Two recent Emory Law graduates have been awarded national public interest fellowships based on proposals for two-year projects they designed to address as yet unmet legal needs.

One focuses on criminal justice reform and human rights violations in New York City jails and the second will provide legal and social services for displaced Afghan immigrants in Georgia.

Aubree A. Aguinaga 22L and Zuhra Aziz 16Ox 18C 21L received two of the 84 Equal Justice Works Fellowships awarded this year, chosen from 385 applications submitted by law school graduates from around the country. 

Equal Justice Works annually selects public interest lawyers who design unique projects in partnership with legal services organizations. The 2022 class includes graduates from 45 law schools — they will work at 76 legal services organizations across 20 states, Washington, DC, and Puerto Rico. Projects are funded by law firms, corporations, private foundations, and individual supporters. This year’s 81 sponsors include 31 law firms from the Am Law 200, and 25 Fortune 500 corporations.

Aguinaga represents New York City pretrial detainees during disciplinary hearings and provides advocacy and education to meet the needs of low-income individuals who experience human rights issues at Rikers Island. She will partner with the Bronx Defenders to create educational training programs for lawyers on disciplinary hearing rights, provide legal representation for clients in disciplinary hearings, and provide oversight by suing Rikers and the Department of Corrections to challenge human rights violations. She is sponsored by Paul Weiss, Rifkind, Wharton & Garrison.

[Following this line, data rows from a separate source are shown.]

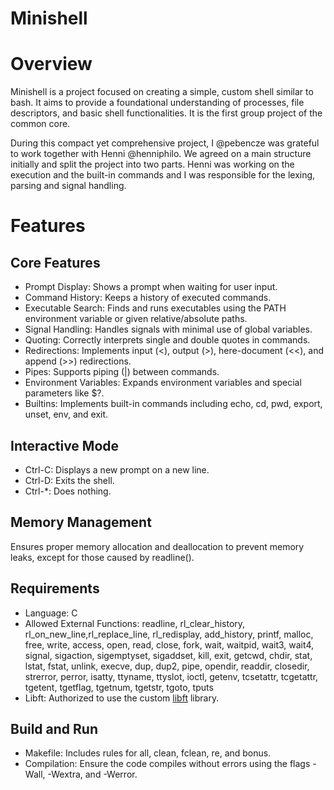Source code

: # Minishell

# Overview

Minishell is a project focused on creating a simple, custom shell similar to bash. 
It aims to provide a foundational understanding of processes, file descriptors, 
and basic shell functionalities. It is the first group project of the common core.

During this compact yet comprehensive project, I @pebencze was grateful to work 
together with Henni @henniphilo. We agreed on a main structure initially and split 
the project into two parts. Henni was working on the execution and the built-in commands
and I was responsible for the lexing, parsing and signal handling.

# Features
## Core Features

  - Prompt Display: Shows a prompt when waiting for user input.
  - Command History: Keeps a history of executed commands.
  - Executable Search: Finds and runs executables using the PATH 
   environment variable or given relative/absolute paths.
  - Signal Handling: Handles signals with minimal use of global variables.
  - Quoting: Correctly interprets single and double quotes in commands.
  - Redirections: Implements input (<), output (>), here-document (<<), 
    and append (>>) redirections.
  - Pipes: Supports piping (|) between commands.
  - Environment Variables: Expands environment variables and special parameters like $?.
  - Builtins: Implements built-in commands including echo, cd, pwd, export, unset, env, and exit.

## Interactive Mode

- Ctrl-C: Displays a new prompt on a new line.
- Ctrl-D: Exits the shell.
- Ctrl-\*: Does nothing.

## Memory Management

Ensures proper memory allocation and deallocation to prevent memory leaks, 
except for those caused by readline().

## Requirements

- Language: C
- Allowed External Functions: readline, rl_clear_history, rl_on_new_line,rl_replace_line,
rl_redisplay, add_history, printf, malloc, free, write, access, open, read, close,
fork, wait, waitpid, wait3, wait4, signal, sigaction, sigemptyset, sigaddset, kill,
exit, getcwd, chdir, stat, lstat, fstat, unlink, execve, dup, dup2, pipe, opendir,
readdir, closedir, strerror, perror, isatty, ttyname, ttyslot, ioctl, getenv, tcsetattr,
tcgetattr, tgetent, tgetflag, tgetnum, tgetstr, tgoto, tputs
- Libft: Authorized to use the custom [libft](https://github.com/pebencze/Libft.git) library.

## Build and Run

 - Makefile: Includes rules for all, clean, fclean, re, and bonus.
 - Compilation: Ensure the code compiles without errors using the flags -Wall, -Wextra, and -Werror.
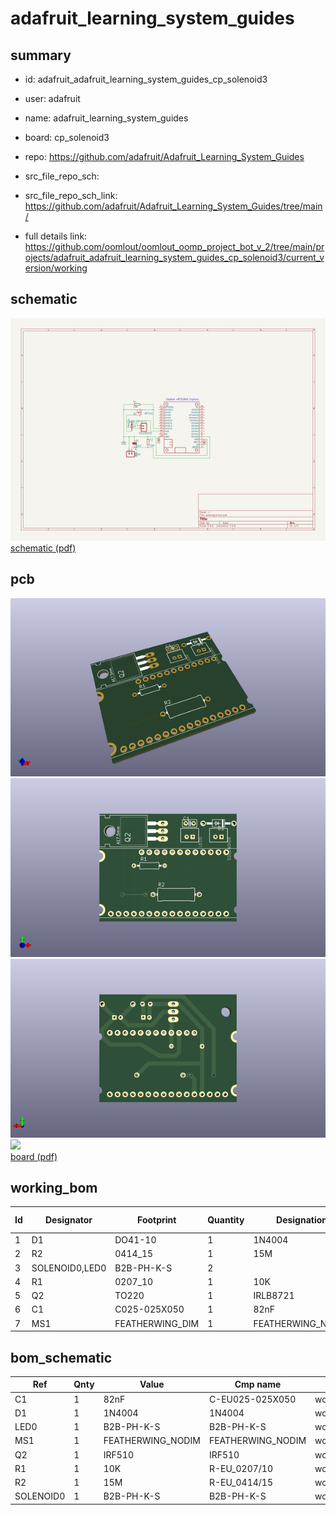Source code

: # adafruit_learning_system_guides
 
## summary 
* id: adafruit_adafruit_learning_system_guides_cp_solenoid3
* user: adafruit
* name: adafruit_learning_system_guides
* board: cp_solenoid3
* repo: https://github.com/adafruit/Adafruit_Learning_System_Guides



* src_file_repo_sch: 
* src_file_repo_sch_link: https://github.com/adafruit/Adafruit_Learning_System_Guides/tree/main/
* full details link: https://github.com/oomlout/oomlout_oomp_project_bot_v_2/tree/main/projects/adafruit_adafruit_learning_system_guides_cp_solenoid3/current_version/working  

## schematic  
![](working_schematic_600.png)  
[schematic (pdf)](working_schematic.pdf)  

## pcb  
![](working_3d_600.png) 
![](working_3d_front_600.png)  
![](working_3d_back_600.png)  
![](working_600.png)  
[board (pdf)](working.pdf)  

## working_bom
| Id | Designator | Footprint | Quantity | Designation | Supplier and ref |  | None | 
| --- | --- | --- | --- | --- | --- | --- | --- | 
| 1 | D1 | DO41-10 | 1 | 1N4004 |  |  | [''] | 
| 2 | R2 | 0414_15 | 1 | 15M |  |  | [''] | 
| 3 | SOLENOID0,LED0 | B2B-PH-K-S | 2 |  |  |  | [''] | 
| 4 | R1 | 0207_10 | 1 | 10K |  |  | [''] | 
| 5 | Q2 | TO220 | 1 | IRLB8721 |  |  | [''] | 
| 6 | C1 | C025-025X050 | 1 | 82nF |  |  | [''] | 
| 7 | MS1 | FEATHERWING_DIM | 1 | FEATHERWING_NODIM |  |  | [''] | 


## bom_schematic
| Ref | Qnty | Value | Cmp name | Footprint | Description | Vendor | DNP | 
| --- | --- | --- | --- | --- | --- | --- | --- | 
| C1 | 1 | 82nF | C-EU025-025X050 | working:C025-025X050 |  |  |  | 
| D1 | 1 | 1N4004 | 1N4004 | working:DO41-10 |  |  |  | 
| LED0 | 1 | B2B-PH-K-S | B2B-PH-K-S | working:B2B-PH-K-S |  |  |  | 
| MS1 | 1 | FEATHERWING_NODIM | FEATHERWING_NODIM | working:FEATHERWING_DIM |  |  |  | 
| Q2 | 1 | IRF510 | IRF510 | working:TO220 |  |  |  | 
| R1 | 1 | 10K | R-EU_0207/10 | working:0207_10 |  |  |  | 
| R2 | 1 | 15M | R-EU_0414/15 | working:0414_15 |  |  |  | 
| SOLENOID0 | 1 | B2B-PH-K-S | B2B-PH-K-S | working:B2B-PH-K-S |  |  |  | 



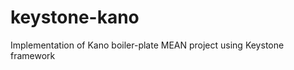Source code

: keystone-kano
=============

Implementation of Kano boiler-plate MEAN project using Keystone framework

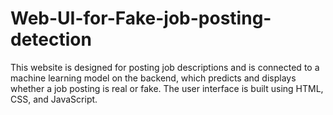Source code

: # Web-UI-for-Fake-job-posting-detection
This website is designed for posting job descriptions and is connected to a machine learning model on the backend, which predicts and displays whether a job posting is real or fake. The user interface is built using HTML, CSS, and JavaScript.

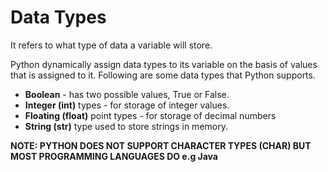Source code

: # Data Types
It refers to what type of data a variable will store. 

Python dynamically assign data types to its variable on the basis of values that is assigned to it. Following are some data types that Python supports.

- **Boolean** - has two possible values, True or False.
- **Integer (int)** types - for storage of integer values.
- **Floating (float)** point types - for storage of decimal numbers
- **String (str)** type used to store strings in memory.

**NOTE: PYTHON DOES NOT SUPPORT CHARACTER TYPES (CHAR) BUT MOST PROGRAMMING LANGUAGES DO e.g Java**

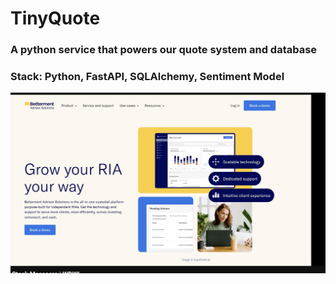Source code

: # TinyQuote

### A python service that powers our quote system and database

### Stack: Python, FastAPI, SQLAlchemy, Sentiment Model

![sample embedded image](./src/assets/better.png)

“My Equal Justice Works Fellowship has afforded me the opportunity to serve members of the Bronx, the poorest congressional district and the borough with the largest Latinx population. I want to directly support Latinx communities by elevating the voices of the Bronx through advocacy in the plight of mass incarceration,” Aguinaga said.

In August 2021, nearly 80,000 Afghan nationals were evacuated to the United States after the rapid Taliban takeover. Aziz will work with the Georgia Asylum and Immigration Network to provide wraparound legal and social services to displaced Afghans in Georgia who do not qualify for support through the traditional resettlement process, with a special focus on women and girls. She is sponsored by State Farm.

“My heart aches for the people of Afghanistan, who have endured unimaginable turmoil for decades. As an Afghan American woman, I am honored to serve this community by assisting them in obtaining stability in the United States,” Aziz said.

In the past three decades, Equal Justice Works has awarded more than 2,300 postgraduate fellowships; on average, 85 percent of those fellows remain in public service positions.